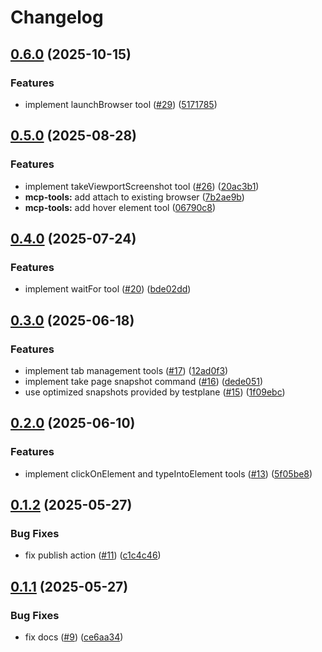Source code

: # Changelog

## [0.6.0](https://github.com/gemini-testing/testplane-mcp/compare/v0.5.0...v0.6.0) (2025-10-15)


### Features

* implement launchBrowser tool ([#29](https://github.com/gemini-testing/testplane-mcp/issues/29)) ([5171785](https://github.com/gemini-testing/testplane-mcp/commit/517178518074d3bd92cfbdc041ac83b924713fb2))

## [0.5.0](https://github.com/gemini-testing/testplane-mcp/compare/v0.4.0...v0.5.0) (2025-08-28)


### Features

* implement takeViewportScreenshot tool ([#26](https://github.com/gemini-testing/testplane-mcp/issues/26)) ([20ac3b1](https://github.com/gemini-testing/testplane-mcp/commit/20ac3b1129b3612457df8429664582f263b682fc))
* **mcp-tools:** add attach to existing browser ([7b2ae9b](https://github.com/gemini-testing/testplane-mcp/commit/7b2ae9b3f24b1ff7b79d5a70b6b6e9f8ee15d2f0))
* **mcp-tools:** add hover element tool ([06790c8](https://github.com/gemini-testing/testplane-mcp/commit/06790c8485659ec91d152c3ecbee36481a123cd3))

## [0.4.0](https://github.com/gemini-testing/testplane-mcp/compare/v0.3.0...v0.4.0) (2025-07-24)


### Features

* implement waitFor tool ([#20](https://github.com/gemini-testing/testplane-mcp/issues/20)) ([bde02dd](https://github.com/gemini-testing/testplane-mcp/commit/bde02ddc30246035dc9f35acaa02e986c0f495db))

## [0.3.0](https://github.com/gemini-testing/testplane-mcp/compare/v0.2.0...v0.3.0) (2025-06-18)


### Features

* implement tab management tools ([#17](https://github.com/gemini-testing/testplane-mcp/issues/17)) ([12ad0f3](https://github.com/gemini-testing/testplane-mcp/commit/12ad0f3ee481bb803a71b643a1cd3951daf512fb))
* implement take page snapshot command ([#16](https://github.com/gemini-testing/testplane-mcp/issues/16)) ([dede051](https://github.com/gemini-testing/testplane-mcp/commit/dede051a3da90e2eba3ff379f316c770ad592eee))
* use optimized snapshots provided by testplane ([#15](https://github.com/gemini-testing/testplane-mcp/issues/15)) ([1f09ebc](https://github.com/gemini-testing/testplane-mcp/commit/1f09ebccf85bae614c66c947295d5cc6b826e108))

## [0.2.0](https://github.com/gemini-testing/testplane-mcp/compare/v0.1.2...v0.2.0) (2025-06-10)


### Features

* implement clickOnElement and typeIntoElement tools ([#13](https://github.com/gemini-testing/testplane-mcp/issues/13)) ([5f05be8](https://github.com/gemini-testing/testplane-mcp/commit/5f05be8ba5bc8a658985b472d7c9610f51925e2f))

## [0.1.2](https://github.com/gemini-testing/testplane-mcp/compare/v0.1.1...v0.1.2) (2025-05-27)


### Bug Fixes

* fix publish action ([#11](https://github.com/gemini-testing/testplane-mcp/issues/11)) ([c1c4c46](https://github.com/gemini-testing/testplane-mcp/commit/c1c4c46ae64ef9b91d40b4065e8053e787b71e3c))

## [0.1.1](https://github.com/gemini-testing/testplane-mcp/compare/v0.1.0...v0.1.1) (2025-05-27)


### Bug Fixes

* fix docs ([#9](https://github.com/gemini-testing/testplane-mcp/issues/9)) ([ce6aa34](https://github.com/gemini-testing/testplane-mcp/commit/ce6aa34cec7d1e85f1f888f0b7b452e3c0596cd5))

※ ※ ※

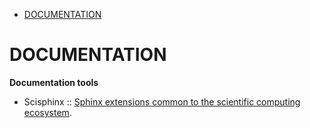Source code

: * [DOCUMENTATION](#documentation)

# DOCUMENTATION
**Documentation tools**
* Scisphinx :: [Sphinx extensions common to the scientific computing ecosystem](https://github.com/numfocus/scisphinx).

※ ※ ※

→ **Work to be completed**: Find the word "tools" in the listing above, then copy each line where it turns up.

→ **Response box**:
* **mcp-tools:** add attach to existing browser ([7b2ae9b](https://github.com/gemini-testing/testplane-mcp/commit/7b2ae9b3f24b1ff7b79d5a70b6b6e9f8ee15d2f0))
* **mcp-tools:** add hover element tool ([06790c8](https://github.com/gemini-testing/testplane-mcp/commit/06790c8485659ec91d152c3ecbee36481a123cd3))
* implement tab management tools ([#17](https://github.com/gemini-testing/testplane-mcp/issues/17)) ([12ad0f3](https://github.com/gemini-testing/testplane-mcp/commit/12ad0f3ee481bb803a71b643a1cd3951daf512fb))
* implement clickOnElement and typeIntoElement tools ([#13](https://github.com/gemini-testing/testplane-mcp/issues/13)) ([5f05be8](https://github.com/gemini-testing/testplane-mcp/commit/5f05be8ba5bc8a658985b472d7c9610f51925e2f))
**Documentation tools**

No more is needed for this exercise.